• **YOUR ASSIGNMENT**: Determine how many lines in the material below contain the string "BasicML", then state only that count.

• **THE INPUT**:
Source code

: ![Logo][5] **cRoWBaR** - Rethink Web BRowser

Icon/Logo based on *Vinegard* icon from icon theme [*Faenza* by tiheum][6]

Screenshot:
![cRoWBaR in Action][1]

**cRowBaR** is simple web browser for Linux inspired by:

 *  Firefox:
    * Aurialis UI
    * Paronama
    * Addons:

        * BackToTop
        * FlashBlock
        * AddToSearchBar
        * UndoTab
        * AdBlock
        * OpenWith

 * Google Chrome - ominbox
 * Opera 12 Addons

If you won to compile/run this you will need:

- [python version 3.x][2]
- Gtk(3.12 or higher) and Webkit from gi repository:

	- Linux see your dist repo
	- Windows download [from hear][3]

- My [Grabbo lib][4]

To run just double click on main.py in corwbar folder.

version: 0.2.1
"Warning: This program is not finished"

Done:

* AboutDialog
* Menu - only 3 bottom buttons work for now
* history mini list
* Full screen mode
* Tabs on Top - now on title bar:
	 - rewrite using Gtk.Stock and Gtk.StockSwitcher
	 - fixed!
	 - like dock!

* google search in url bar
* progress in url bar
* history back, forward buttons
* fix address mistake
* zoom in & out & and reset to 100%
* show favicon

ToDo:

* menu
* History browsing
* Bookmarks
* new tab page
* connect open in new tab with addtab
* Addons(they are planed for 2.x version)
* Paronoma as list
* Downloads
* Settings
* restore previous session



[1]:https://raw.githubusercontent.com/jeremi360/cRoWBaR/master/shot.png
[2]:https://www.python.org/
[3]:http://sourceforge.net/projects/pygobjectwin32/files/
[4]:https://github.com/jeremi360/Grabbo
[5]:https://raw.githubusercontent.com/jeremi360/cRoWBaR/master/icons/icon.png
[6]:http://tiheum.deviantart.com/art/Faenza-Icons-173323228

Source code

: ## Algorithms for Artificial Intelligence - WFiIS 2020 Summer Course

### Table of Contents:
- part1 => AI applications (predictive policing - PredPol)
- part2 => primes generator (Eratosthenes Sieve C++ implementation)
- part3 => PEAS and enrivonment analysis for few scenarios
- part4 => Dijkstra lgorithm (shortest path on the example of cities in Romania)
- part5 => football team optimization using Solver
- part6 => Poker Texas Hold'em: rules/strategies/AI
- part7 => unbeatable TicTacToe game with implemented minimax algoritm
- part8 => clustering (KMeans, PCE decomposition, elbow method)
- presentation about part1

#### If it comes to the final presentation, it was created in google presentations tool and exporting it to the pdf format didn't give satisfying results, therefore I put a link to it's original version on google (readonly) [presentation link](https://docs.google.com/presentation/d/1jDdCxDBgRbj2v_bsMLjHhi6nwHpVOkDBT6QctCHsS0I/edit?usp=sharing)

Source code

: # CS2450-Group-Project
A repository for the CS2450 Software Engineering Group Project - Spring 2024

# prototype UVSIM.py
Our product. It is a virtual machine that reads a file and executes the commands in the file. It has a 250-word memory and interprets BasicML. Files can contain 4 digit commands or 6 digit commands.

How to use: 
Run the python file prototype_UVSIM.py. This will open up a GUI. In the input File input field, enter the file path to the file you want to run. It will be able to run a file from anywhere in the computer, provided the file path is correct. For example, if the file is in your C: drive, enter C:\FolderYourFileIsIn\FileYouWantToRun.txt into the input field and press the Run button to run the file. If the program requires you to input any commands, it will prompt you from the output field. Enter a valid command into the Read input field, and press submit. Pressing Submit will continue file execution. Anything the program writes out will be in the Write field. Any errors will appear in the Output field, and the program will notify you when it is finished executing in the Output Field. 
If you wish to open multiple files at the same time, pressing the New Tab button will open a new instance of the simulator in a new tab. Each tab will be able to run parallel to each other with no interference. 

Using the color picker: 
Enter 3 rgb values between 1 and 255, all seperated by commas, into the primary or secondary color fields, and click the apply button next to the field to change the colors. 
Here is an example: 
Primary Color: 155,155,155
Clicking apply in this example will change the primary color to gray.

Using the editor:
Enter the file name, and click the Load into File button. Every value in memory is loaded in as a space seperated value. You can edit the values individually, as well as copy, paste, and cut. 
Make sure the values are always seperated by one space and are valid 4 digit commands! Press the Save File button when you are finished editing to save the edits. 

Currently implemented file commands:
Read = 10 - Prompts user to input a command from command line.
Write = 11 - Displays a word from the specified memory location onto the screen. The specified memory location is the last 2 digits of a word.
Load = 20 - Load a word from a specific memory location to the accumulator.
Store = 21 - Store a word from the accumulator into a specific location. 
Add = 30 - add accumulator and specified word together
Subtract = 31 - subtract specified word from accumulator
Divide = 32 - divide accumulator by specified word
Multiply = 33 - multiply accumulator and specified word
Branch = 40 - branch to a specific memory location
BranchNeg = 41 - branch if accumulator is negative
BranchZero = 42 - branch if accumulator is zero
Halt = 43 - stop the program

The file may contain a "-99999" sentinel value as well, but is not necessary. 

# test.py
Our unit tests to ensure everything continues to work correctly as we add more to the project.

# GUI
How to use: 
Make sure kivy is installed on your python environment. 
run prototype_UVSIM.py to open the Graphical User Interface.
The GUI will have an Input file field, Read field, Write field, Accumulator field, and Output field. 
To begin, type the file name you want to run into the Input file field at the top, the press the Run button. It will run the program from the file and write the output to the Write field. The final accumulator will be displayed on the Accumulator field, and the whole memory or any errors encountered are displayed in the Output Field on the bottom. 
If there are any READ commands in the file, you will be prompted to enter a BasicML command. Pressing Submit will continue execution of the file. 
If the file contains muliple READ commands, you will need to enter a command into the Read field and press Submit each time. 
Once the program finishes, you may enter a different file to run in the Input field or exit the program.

• **EXERCISE SOLUTION**: 2